▶ [Problem statement]
Among the records below, determine how many lines have the word "level" in them; output only the number.

Stored items
++++++++
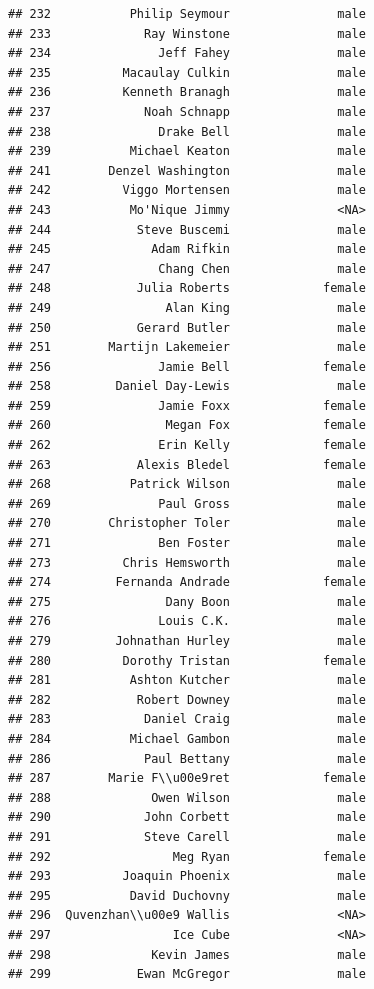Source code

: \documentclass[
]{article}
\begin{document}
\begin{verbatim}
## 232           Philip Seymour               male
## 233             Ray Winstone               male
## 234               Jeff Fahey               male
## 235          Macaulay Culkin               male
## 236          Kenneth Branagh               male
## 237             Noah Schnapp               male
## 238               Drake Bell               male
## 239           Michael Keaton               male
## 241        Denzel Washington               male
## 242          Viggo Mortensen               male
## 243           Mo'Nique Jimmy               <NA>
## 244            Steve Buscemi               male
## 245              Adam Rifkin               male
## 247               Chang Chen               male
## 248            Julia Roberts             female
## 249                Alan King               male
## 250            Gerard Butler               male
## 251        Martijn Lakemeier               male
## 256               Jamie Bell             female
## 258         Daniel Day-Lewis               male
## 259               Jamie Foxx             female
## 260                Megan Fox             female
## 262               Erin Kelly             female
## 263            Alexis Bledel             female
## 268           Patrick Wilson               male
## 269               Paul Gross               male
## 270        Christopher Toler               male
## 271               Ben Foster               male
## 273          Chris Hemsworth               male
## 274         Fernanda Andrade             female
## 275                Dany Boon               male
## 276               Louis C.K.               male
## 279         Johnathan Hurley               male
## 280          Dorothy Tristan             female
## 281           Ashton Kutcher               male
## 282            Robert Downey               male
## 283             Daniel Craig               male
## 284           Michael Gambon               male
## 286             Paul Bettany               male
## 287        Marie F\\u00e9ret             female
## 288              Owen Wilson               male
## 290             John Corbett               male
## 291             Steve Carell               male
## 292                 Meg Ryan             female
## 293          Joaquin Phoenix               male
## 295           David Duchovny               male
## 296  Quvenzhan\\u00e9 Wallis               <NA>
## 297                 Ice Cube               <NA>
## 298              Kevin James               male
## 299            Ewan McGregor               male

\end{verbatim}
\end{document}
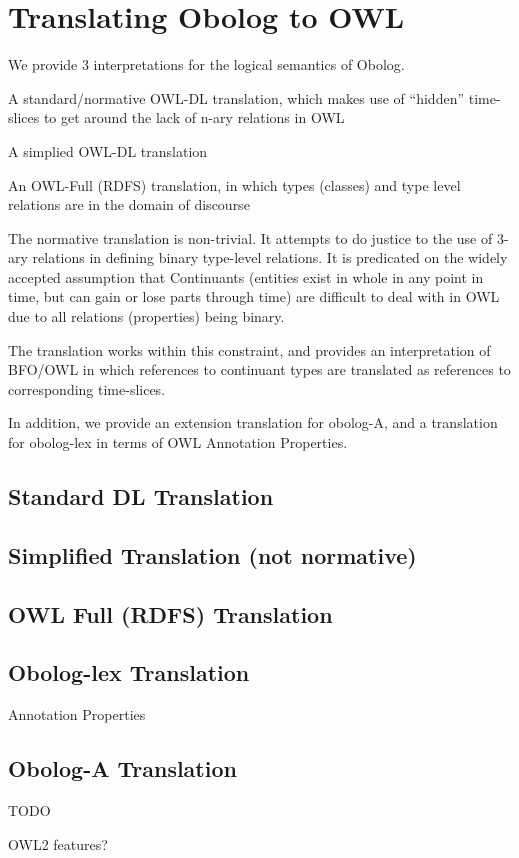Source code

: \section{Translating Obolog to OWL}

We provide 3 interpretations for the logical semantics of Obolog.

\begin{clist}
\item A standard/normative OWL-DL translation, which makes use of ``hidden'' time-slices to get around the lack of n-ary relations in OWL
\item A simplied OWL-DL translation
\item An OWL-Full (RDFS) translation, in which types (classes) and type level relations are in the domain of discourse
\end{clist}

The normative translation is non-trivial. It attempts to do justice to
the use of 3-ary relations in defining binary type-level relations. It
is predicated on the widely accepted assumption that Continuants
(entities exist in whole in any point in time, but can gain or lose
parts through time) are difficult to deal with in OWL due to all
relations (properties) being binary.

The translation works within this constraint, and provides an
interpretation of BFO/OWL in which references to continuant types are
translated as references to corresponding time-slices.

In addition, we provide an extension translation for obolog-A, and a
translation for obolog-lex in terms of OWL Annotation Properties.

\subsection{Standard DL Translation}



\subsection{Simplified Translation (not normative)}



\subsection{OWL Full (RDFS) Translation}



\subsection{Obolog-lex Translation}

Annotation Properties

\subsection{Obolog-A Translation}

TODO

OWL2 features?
++++++++
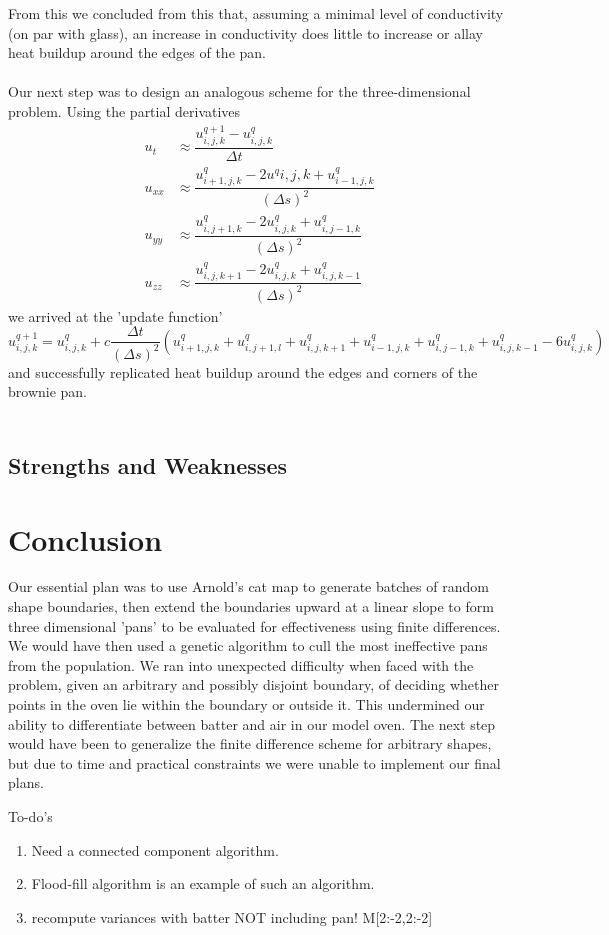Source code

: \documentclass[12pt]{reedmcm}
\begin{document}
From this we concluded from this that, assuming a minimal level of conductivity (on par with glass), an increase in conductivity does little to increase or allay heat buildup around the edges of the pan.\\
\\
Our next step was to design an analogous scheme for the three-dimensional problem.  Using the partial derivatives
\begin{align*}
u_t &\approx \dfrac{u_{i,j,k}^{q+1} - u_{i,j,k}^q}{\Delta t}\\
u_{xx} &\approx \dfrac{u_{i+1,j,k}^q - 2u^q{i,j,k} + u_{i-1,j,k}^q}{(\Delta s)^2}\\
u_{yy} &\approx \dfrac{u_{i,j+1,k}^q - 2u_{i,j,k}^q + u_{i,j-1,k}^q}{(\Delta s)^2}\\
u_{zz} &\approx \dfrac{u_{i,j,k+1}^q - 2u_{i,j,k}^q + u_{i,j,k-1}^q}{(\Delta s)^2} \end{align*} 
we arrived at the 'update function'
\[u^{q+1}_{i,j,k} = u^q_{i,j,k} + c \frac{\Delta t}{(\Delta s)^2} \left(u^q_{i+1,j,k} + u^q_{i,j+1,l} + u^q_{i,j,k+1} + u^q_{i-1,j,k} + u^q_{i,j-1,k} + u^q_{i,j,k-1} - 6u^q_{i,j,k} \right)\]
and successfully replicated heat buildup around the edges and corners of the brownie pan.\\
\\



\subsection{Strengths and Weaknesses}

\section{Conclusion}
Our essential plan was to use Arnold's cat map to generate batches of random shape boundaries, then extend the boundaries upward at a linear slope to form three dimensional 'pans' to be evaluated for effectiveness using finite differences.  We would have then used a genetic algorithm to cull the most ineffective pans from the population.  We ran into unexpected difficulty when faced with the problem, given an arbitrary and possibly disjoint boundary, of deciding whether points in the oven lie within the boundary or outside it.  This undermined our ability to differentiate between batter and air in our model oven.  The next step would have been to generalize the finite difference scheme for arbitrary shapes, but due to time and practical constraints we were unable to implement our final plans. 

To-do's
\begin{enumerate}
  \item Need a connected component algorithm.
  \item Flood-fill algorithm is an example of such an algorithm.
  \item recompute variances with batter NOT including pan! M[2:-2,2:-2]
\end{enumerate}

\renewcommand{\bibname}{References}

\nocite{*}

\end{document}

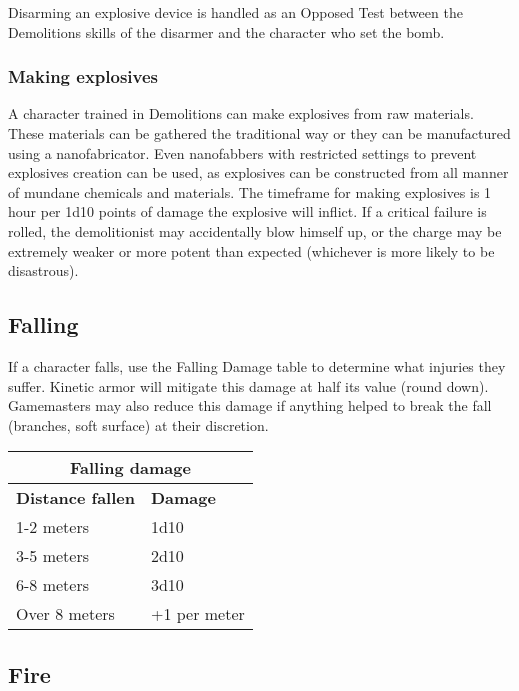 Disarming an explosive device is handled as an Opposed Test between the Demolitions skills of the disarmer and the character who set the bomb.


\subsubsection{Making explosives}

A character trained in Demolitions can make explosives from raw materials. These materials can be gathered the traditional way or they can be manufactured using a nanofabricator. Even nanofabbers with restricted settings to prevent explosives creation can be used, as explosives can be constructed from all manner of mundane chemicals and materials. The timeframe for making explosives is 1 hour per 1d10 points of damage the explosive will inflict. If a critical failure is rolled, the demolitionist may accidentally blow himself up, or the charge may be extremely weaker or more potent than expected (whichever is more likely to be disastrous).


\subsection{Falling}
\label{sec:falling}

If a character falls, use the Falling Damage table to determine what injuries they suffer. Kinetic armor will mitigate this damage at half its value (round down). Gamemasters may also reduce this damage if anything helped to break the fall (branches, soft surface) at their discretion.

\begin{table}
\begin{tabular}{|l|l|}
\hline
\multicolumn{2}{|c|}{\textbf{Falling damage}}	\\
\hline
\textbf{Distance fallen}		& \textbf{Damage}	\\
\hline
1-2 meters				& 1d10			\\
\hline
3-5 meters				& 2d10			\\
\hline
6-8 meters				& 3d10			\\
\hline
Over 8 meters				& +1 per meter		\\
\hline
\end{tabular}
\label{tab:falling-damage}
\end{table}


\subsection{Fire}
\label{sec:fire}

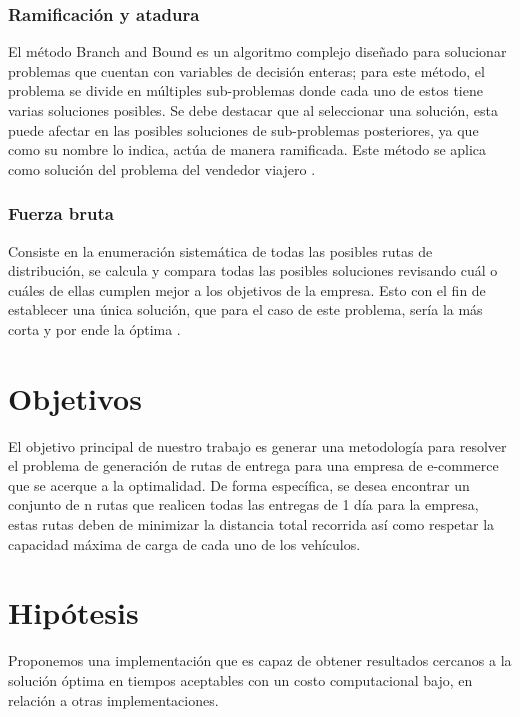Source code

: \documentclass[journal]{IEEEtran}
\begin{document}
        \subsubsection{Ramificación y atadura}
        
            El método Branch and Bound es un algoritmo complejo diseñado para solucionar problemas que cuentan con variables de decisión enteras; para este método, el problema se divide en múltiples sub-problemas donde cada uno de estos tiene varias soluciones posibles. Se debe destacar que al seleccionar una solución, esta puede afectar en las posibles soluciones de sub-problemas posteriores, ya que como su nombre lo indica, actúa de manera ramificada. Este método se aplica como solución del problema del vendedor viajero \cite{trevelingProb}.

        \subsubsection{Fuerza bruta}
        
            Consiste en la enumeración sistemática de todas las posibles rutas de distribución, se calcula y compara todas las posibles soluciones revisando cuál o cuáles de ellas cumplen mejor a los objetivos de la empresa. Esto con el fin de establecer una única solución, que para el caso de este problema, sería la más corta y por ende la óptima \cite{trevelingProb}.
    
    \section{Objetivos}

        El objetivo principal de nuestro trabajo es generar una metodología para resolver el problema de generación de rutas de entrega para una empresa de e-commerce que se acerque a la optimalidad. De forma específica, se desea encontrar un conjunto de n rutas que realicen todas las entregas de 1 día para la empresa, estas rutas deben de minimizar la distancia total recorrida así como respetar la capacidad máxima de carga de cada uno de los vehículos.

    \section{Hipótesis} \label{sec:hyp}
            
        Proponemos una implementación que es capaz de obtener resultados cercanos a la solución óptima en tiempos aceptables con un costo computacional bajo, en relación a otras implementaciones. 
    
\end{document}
++++++++
▶ [Answer box]
3